Dear crew confessor I want to know why yachting is seen as an adventure rather than a career. Converting a newbie into a valued crew member requires effort from both sides and far too many newbies don't put their best forward, having said that the and few new commers with good heads on their shoulders are showing they mean business and want to make yachting their career.


Henning
Posted: Tuesday, January 22, 2013 9:01 PM
Joined: 01/06/2008
Posts: 1061


What do you expect when yachting is treated as a 'backpacker job'. Basically crew are servants and car wash attendants, not seamen.
captpage
Posted: Tuesday, January 22, 2013 9:14 PM
Joined: 19/10/2008
Posts: 38


Adventure YES - When it becomes an ordeal then find something else...adventure will take you to a career and you will never know it because of all fun you will have and the need for more will take you far. You made it work!...so save and make a retirement for yourself no one else will...only spend so-much on portcalls. Take this as you may, I worked for one captain that when you got a draw - with each $100 a condom (M&F) was included, it really make you think about your night out before you got started. We also had two beers at the dock so our body was ready for a good time. This is from an ole timer and maybe you new crews don't party as hard??? Ha Ha
Guy Mannering
Posted: Tuesday, January 22, 2013 9:50 PM
Joined: 08/10/2011
Posts: 1


Well it's hardly an office job is it, especially for beginners. I would have never had the opportunity to visit all these exotic places without this career. Most of the time, 3-6 months in, newbies will know if they want to make it a career or not. Also, I think I need to meet Captain Page! Work hard, play hard!
Zenith
Posted: Wednesday, May 22, 2013 5:41 AM
Joined: 28/04/2011
Posts: 56


Anonymous wrote:

Dear crew confessor I want to know why yachting is seen as an adventure rather than a career. Converting a newbie into a valued crew member requires effort from both sides and far too many newbies don't put their best forward, having said that the and few new commers with good heads on their shoulders are showing they mean business and want to make yachting their career. 

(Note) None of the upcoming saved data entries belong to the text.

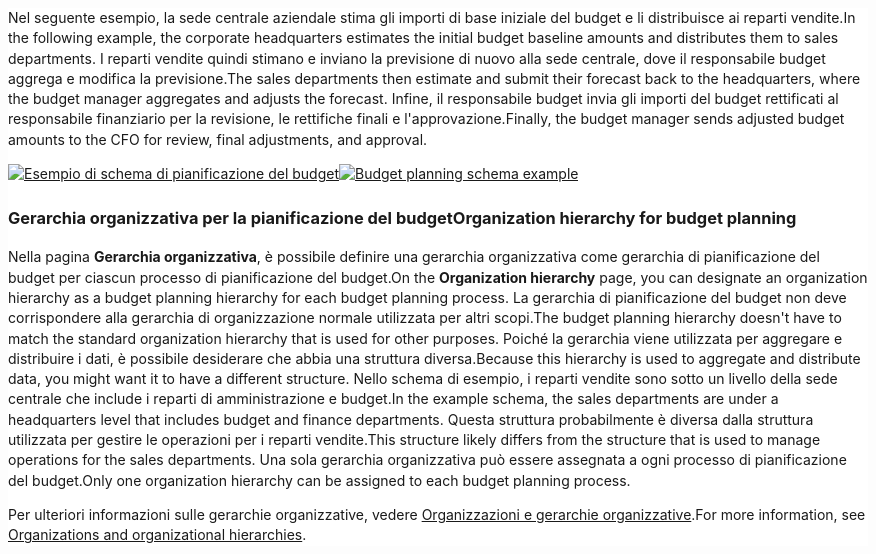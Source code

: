 <span data-ttu-id="e0bd6-150">Nel seguente esempio, la sede centrale aziendale stima gli importi di base iniziale del budget e li distribuisce ai reparti vendite.</span><span class="sxs-lookup"><span data-stu-id="e0bd6-150">In the following example, the corporate headquarters estimates the initial budget baseline amounts and distributes them to sales departments.</span></span> <span data-ttu-id="e0bd6-151">I reparti vendite quindi stimano e inviano la previsione di nuovo alla sede centrale, dove il responsabile budget aggrega e modifica la previsione.</span><span class="sxs-lookup"><span data-stu-id="e0bd6-151">The sales departments then estimate and submit their forecast back to the headquarters, where the budget manager aggregates and adjusts the forecast.</span></span> <span data-ttu-id="e0bd6-152">Infine, il responsabile budget invia gli importi del budget rettificati al responsabile finanziario per la revisione, le rettifiche finali e l'approvazione.</span><span class="sxs-lookup"><span data-stu-id="e0bd6-152">Finally, the budget manager sends adjusted budget amounts to the CFO for review, final adjustments, and approval.</span></span> 

<span data-ttu-id="e0bd6-153">[![Esempio di schema di pianificazione del budget](./media/budgetplanningexampleschema-300x145.png)](./media/budgetplanningexampleschema.png)</span><span class="sxs-lookup"><span data-stu-id="e0bd6-153">[![Budget planning schema example](./media/budgetplanningexampleschema-300x145.png)](./media/budgetplanningexampleschema.png)</span></span>

###  <a name="organization-hierarchy-for-budget-planning"></a><span data-ttu-id="e0bd6-154">Gerarchia organizzativa per la pianificazione del budget</span><span class="sxs-lookup"><span data-stu-id="e0bd6-154">Organization hierarchy for budget planning</span></span>

<span data-ttu-id="e0bd6-155">Nella pagina **Gerarchia organizzativa**, è possibile definire una gerarchia organizzativa come gerarchia di pianificazione del budget per ciascun processo di pianificazione del budget.</span><span class="sxs-lookup"><span data-stu-id="e0bd6-155">On the **Organization hierarchy** page, you can designate an organization hierarchy as a budget planning hierarchy for each budget planning process.</span></span> <span data-ttu-id="e0bd6-156">La gerarchia di pianificazione del budget non deve corrispondere alla gerarchia di organizzazione normale utilizzata per altri scopi.</span><span class="sxs-lookup"><span data-stu-id="e0bd6-156">The budget planning hierarchy doesn't have to match the standard organization hierarchy that is used for other purposes.</span></span> <span data-ttu-id="e0bd6-157">Poiché la gerarchia viene utilizzata per aggregare e distribuire i dati, è possibile desiderare che abbia una struttura diversa.</span><span class="sxs-lookup"><span data-stu-id="e0bd6-157">Because this hierarchy is used to aggregate and distribute data, you might want it to have a different structure.</span></span> <span data-ttu-id="e0bd6-158">Nello schema di esempio, i reparti vendite sono sotto un livello della sede centrale che include i reparti di amministrazione e budget.</span><span class="sxs-lookup"><span data-stu-id="e0bd6-158">In the example schema, the sales departments are under a headquarters level that includes budget and finance departments.</span></span> <span data-ttu-id="e0bd6-159">Questa struttura probabilmente è diversa dalla struttura utilizzata per gestire le operazioni per i reparti vendite.</span><span class="sxs-lookup"><span data-stu-id="e0bd6-159">This structure likely differs from the structure that is used to manage operations for the sales departments.</span></span> <span data-ttu-id="e0bd6-160">Una sola gerarchia organizzativa può essere assegnata a ogni processo di pianificazione del budget.</span><span class="sxs-lookup"><span data-stu-id="e0bd6-160">Only one organization hierarchy can be assigned to each budget planning process.</span></span> 

<span data-ttu-id="e0bd6-161">Per ulteriori informazioni sulle gerarchie organizzative, vedere [Organizzazioni e gerarchie organizzative](../../fin-and-ops/organization-administration/organizations-organizational-hierarchies.md).</span><span class="sxs-lookup"><span data-stu-id="e0bd6-161">For more information, see [Organizations and organizational hierarchies](../../fin-and-ops/organization-administration/organizations-organizational-hierarchies.md).</span></span>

I find your post quite saddening to be honest, because it’s completely at odds with my personal experience. I genuinely would say that the majority of new crew that I have sailed with are serious and determined people, who have a drive and desire to succeed. I see so many guys in their early twenties working a full day on deck, and spending the evenings revising and studying for their MCA licenses.